Small Telescopes for Higher-Power Replications

Last updated on 9 August 2025

TL;DR. In Simonsohn’s Small‑Telescopes framework you test whether the true effect is smaller than the effect that would have given the original study 33% power (call this $d_{33 %}$ ). Simonsohn (2015) shows that this requires 2.5x the original sample size if you want 80% power to show that the true effect is smaller than $d_{33 %}$ if the true effect is 0. In this post, I provide alternative multiples for 90% and 95% power (3.5x and 4.5x respectively).

Small-Telescopes in Short: What is being tested (and why “one‑sided”)?

Let $d_{33 %}$ be the effect size that would have given the original two‑sample t test 33% power at two‑sided $α_{0} = .05$ . The replication runs a one‑sided test

$H_{0} : d = d_{33 %} vs H_{1} : d < d_{33 %}$

at $α = .05$ , and we plan the replication to have (e.g.) 80% power to reject $H_{0}$ if the true effect is 0. Intuition: Rather than asking whether the effect is exactly zero, the small telescopes test asks whether it is smaller than the minimal effect the original study had a reasonable chance to detect.

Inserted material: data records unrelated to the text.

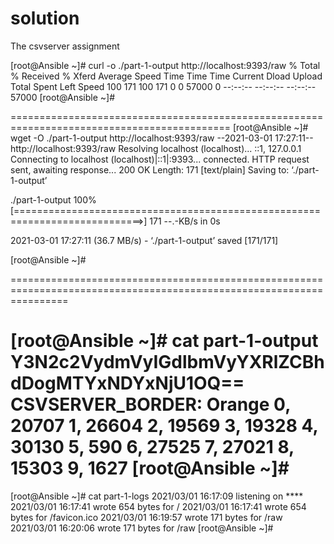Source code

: # solution
The csvserver assignment

[root@Ansible ~]# curl -o ./part-1-output http://localhost:9393/raw
  % Total    % Received % Xferd  Average Speed   Time    Time     Time  Current
                                 Dload  Upload   Total   Spent    Left  Speed
100   171  100   171    0     0  57000      0 --:--:-- --:--:-- --:--:-- 57000
[root@Ansible ~]#

============================================================================================
[root@Ansible ~]# wget -O ./part-1-output http://localhost:9393/raw
--2021-03-01 17:27:11--  http://localhost:9393/raw
Resolving localhost (localhost)... ::1, 127.0.0.1
Connecting to localhost (localhost)|::1|:9393... connected.
HTTP request sent, awaiting response... 200 OK
Length: 171 [text/plain]
Saving to: ‘./part-1-output’

./part-1-output                         100%[============================================================================>]     171  --.-KB/s    in 0s

2021-03-01 17:27:11 (36.7 MB/s) - ‘./part-1-output’ saved [171/171]

[root@Ansible ~]#

======================================================================================================================

[root@Ansible ~]# cat part-1-output
Y3N2c2VydmVyIGdlbmVyYXRlZCBhdDogMTYxNDYxNjU1OQ==
CSVSERVER_BORDER: Orange
0,  20707
1,  26604
2,  19569
3,  19328
4,  30130
5,  590
6,  27525
7,  27021
8,  15303
9,  1627
[root@Ansible ~]#
======================================================================================

[root@Ansible ~]# cat part-1-logs
2021/03/01 16:17:09 listening on ****
2021/03/01 16:17:41 wrote 654 bytes for /
2021/03/01 16:17:41 wrote 654 bytes for /favicon.ico
2021/03/01 16:19:57 wrote 171 bytes for /raw
2021/03/01 16:20:06 wrote 171 bytes for /raw
[root@Ansible ~]#



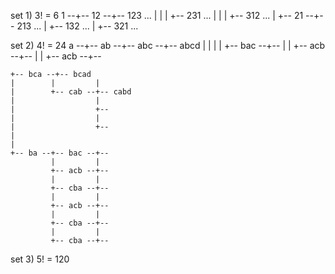 set 1) 
3! = 6
1 --+-- 12 --+-- 123 ...
    |        |
    |        +-- 231 ...
    |        |
    |        +-- 312 ...
    |
    +-- 21 --+-- 213 ...
             |
             +-- 132 ...
             |
             +-- 321 ...

set 2)
4! = 24
a --+-- ab --+-- abc --+-- abcd
    |        |         |
    |        +-- bac --+--
             |         |
             +-- acb --+--
             |         |
             +-- acb --+--
    
    
    
    
    
    
    +-- bca --+-- bcad
    |        |         |
    |        +-- cab --+-- cabd
    |                  |
    |                  +--
    |                  |
    |                  +--
    |
    |
    +-- ba --+-- bac --+--
             |         |
             +-- acb --+--
             |         |
             +-- cba --+--
             |         |
             +-- acb --+--
             |         |
             +-- cba --+--
             |         |
             +-- cba --+--

set 3)
5! = 120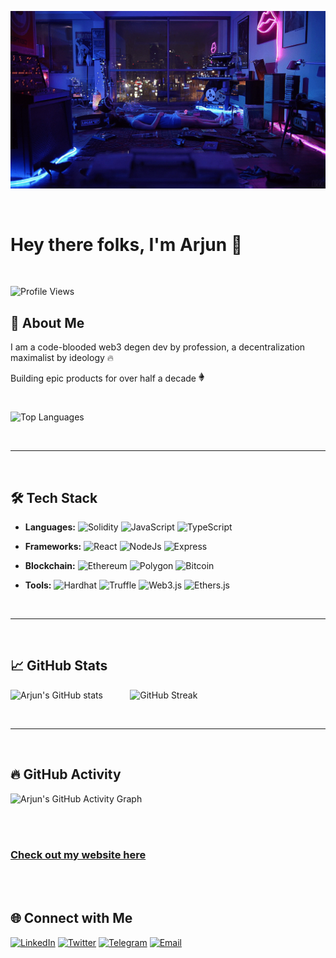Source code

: ![profile banner](assets/bg.gif)

<br>

# Hey there folks, I'm Arjun 👋

<br>

![Profile Views](https://komarev.com/ghpvc/?username=arjun-r34&style=flat-square&color=blue)

## 🚀 About Me
  <p> I am a code-blooded web3 degen dev by profession, a decentralization maximalist by ideology 🔥 </p>

  <p> Building epic products for over half a decade <img height="15" style="cursor: pointer" src="assets/eth.png"> </p>
<br>

![Top Languages](https://github-readme-stats.vercel.app/api/top-langs/?username=arjun-r34&layout=compact&theme=radical)

<br>
<hr>
<br>

## 🛠️ Tech Stack
- **Languages:** 
  ![Solidity](https://img.shields.io/badge/Solidity-363636?style=for-the-badge&logo=solidity&logoColor=white) 
  ![JavaScript](https://img.shields.io/badge/JavaScript-F7DF1E?style=for-the-badge&logo=javascript&logoColor=black) 
  ![TypeScript](https://img.shields.io/badge/TypeScript-007ACC?style=for-the-badge&logo=typescript&logoColor=white) 

- **Frameworks:** 
  ![React](https://img.shields.io/badge/React-20232A?style=for-the-badge&logo=react&logoColor=61DAFB) 
  ![NodeJs](https://img.shields.io/badge/Node.js-339933?style=for-the-badge&logo=nodedotjs&logoColor=white) 
  ![Express](https://img.shields.io/badge/Express-000000?style=for-the-badge&logo=express&logoColor=white)

- **Blockchain:** 
  ![Ethereum](https://img.shields.io/badge/Ethereum-3C3C3D?style=for-the-badge&logo=ethereum&logoColor=white)
  ![Polygon](https://img.shields.io/badge/Polygon-3C3C3D?style=for-the-badge&logo=polygon&logoColor=white)
  ![Bitcoin](https://img.shields.io/badge/Bitcoin-3C3C3D?style=for-the-badge&logo=bitcoin&logoColor=yellow)

- **Tools:** 
  ![Hardhat](https://img.shields.io/badge/Hardhat-FFCB2B?style=for-the-badge&logo=hardhat&logoColor=white) 
  ![Truffle](https://img.shields.io/badge/Truffle-5E473B?style=for-the-badge&logo=truffle&logoColor=white) 
  ![Web3.js](https://img.shields.io/badge/Web3.js-F16822?style=for-the-badge&logo=web3dotjs&logoColor=white) 
  ![Ethers.js](https://img.shields.io/badge/Ethers.js-3C3C3D?style=for-the-badge&logo=ethereum&logoColor=white)

<br>
<hr>
<br>

## 📈 GitHub Stats
![Arjun's GitHub stats](https://github-readme-stats.vercel.app/api?username=arjun-r34&show_icons=true&theme=radical)
&nbsp;
&nbsp;
&nbsp;
&nbsp;
&nbsp;
![GitHub Streak](https://github-readme-streak-stats.herokuapp.com/?user=arjun-r34&theme=radical)

<br>
<hr>
<br>

## 🔥 GitHub Activity
![Arjun's GitHub Activity Graph](https://github-profile-summary-cards.vercel.app/api/cards/profile-details?username=arjun-r34&theme=radical&hide_border=true)

<br>
<br>

### [Check out my website here](https://arjun.wtf)

<br>
<br>

## 🌐 Connect with Me
[![LinkedIn](https://img.shields.io/badge/LinkedIn-0077B5?style=for-the-badge&logo=linkedin&logoColor=white)](https://www.linkedin.com/in/itsarjn)
[![Twitter](https://img.shields.io/badge/Twitter-1DA1F2?style=for-the-badge&logo=twitter&logoColor=white)](https://twitter.com/itsarjn)
[![Telegram](https://img.shields.io/badge/Telegram-1DA1F2?style=for-the-badge&logo=telegram&logoColor=white)](https://t.me/itsarjn)
[![Email](https://img.shields.io/badge/Email-1DA1F2?style=for-the-badge&logo=email&logoColor=white)](mailto:itsarjn@gmail.com)
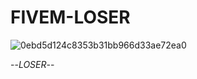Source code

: # FIVEM-LOSER
![0ebd5d124c8353b31bb966d33ae72ea0](https://github.com/user-attachments/assets/e4568aa5-ac0c-43e0-97f3-bb5d33e26f53)

--*LOSER*--
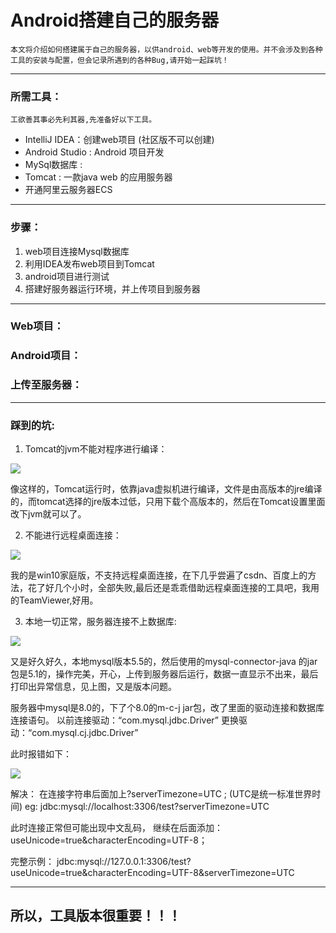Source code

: # Android搭建自己的服务器
    本文将介绍如何搭建属于自己的服务器，以供android、web等开发的使用。并不会涉及到各种工具的安装与配置，但会记录所遇到的各种Bug,请开始一起踩坑！

---
### 所需工具：
    工欲善其事必先利其器,先准备好以下工具。
* IntelliJ IDEA：创建web项目 (社区版不可以创建)
* Android Studio : Android 项目开发
* MySql数据库 : 
* Tomcat : 一款java web 的应用服务器
* 开通阿里云服务器ECS
---
### 步骤：
1. web项目连接Mysql数据库
2. 利用IDEA发布web项目到Tomcat
3. android项目进行测试
4. 搭建好服务器运行环境，并上传项目到服务器
---
### Web项目：

### Android项目：
### 上传至服务器：
---
### 踩到的坑:
1. Tomcat的jvm不能对程序进行编译：

![](https://upload-images.jianshu.io/upload_images/10460153-f7b37f3b2d842c33.png?imageMogr2/auto-orient/strip%7CimageView2/2/w/1240)

像这样的，Tomcat运行时，依靠java虚拟机进行编译，文件是由高版本的jre编译的，而tomcat选择的jre版本过低，只用下载个高版本的，然后在Tomcat设置里面改下jvm就可以了。

2. 不能进行远程桌面连接：

![](https://upload-images.jianshu.io/upload_images/10460153-9bae19c8b99a9247.png?imageMogr2/auto-orient/strip%7CimageView2/2/w/1240)

我的是win10家庭版，不支持远程桌面连接，在下几乎尝遍了csdn、百度上的方法，花了好几个小时，全部失败,最后还是乖乖借助远程桌面连接的工具吧，我用的TeamViewer,好用。

3. 本地一切正常，服务器连接不上数据库:

![](https://upload-images.jianshu.io/upload_images/10460153-9febf1182909e6d2.png?imageMogr2/auto-orient/strip%7CimageView2/2/w/1240)

又是好久好久，本地mysql版本5.5的，然后使用的mysql-connector-java 的jar包是5.1的，操作完美，开心，上传到服务器后运行，数据一直显示不出来，最后打印出异常信息，见上图，又是版本问题。

服务器中mysql是8.0的，下了个8.0的m-c-j jar包，改了里面的驱动连接和数据库连接语句。
以前连接驱动：“com.mysql.jdbc.Driver”
更换驱动：“com.mysql.cj.jdbc.Driver”

此时报错如下：

![](https://upload-images.jianshu.io/upload_images/10460153-48528f30ce1185ec.png?imageMogr2/auto-orient/strip%7CimageView2/2/w/1240)

解决：
在连接字符串后面加上?serverTimezone=UTC ; (UTC是统一标准世界时间)
eg: jdbc:mysql://localhost:3306/test?serverTimezone=UTC  
 
此时连接正常但可能出现中文乱码， 继续在后面添加：useUnicode=true&characterEncoding=UTF-8；

完整示例：
jdbc:mysql://127.0.0.1:3306/test?useUnicode=true&characterEncoding=UTF-8&serverTimezone=UTC

---
## 所以，工具版本很重要！！！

If the replication can rule out effects of that size, the onus shifts — the original proponents are suggested to now bear the “burden of proof” again, because even the smallest effect they could plausibly have detected is inconsistent with the replication data.

When might higher power be worth it?

The original small telescopes rule-of-thumb — about 2.5× the original sample size for 80% power — works well for many replications. But there are situations where aiming higher is justified. For example:

Policy- or practice-relevant findings where acting on a false positive would have high costs.
Expensive or rare data where you won’t get a second chance to replicate, so making the most of the opportunity matters.
Adversarial collaborations where proponents and critics may want to aim for a definitive answer.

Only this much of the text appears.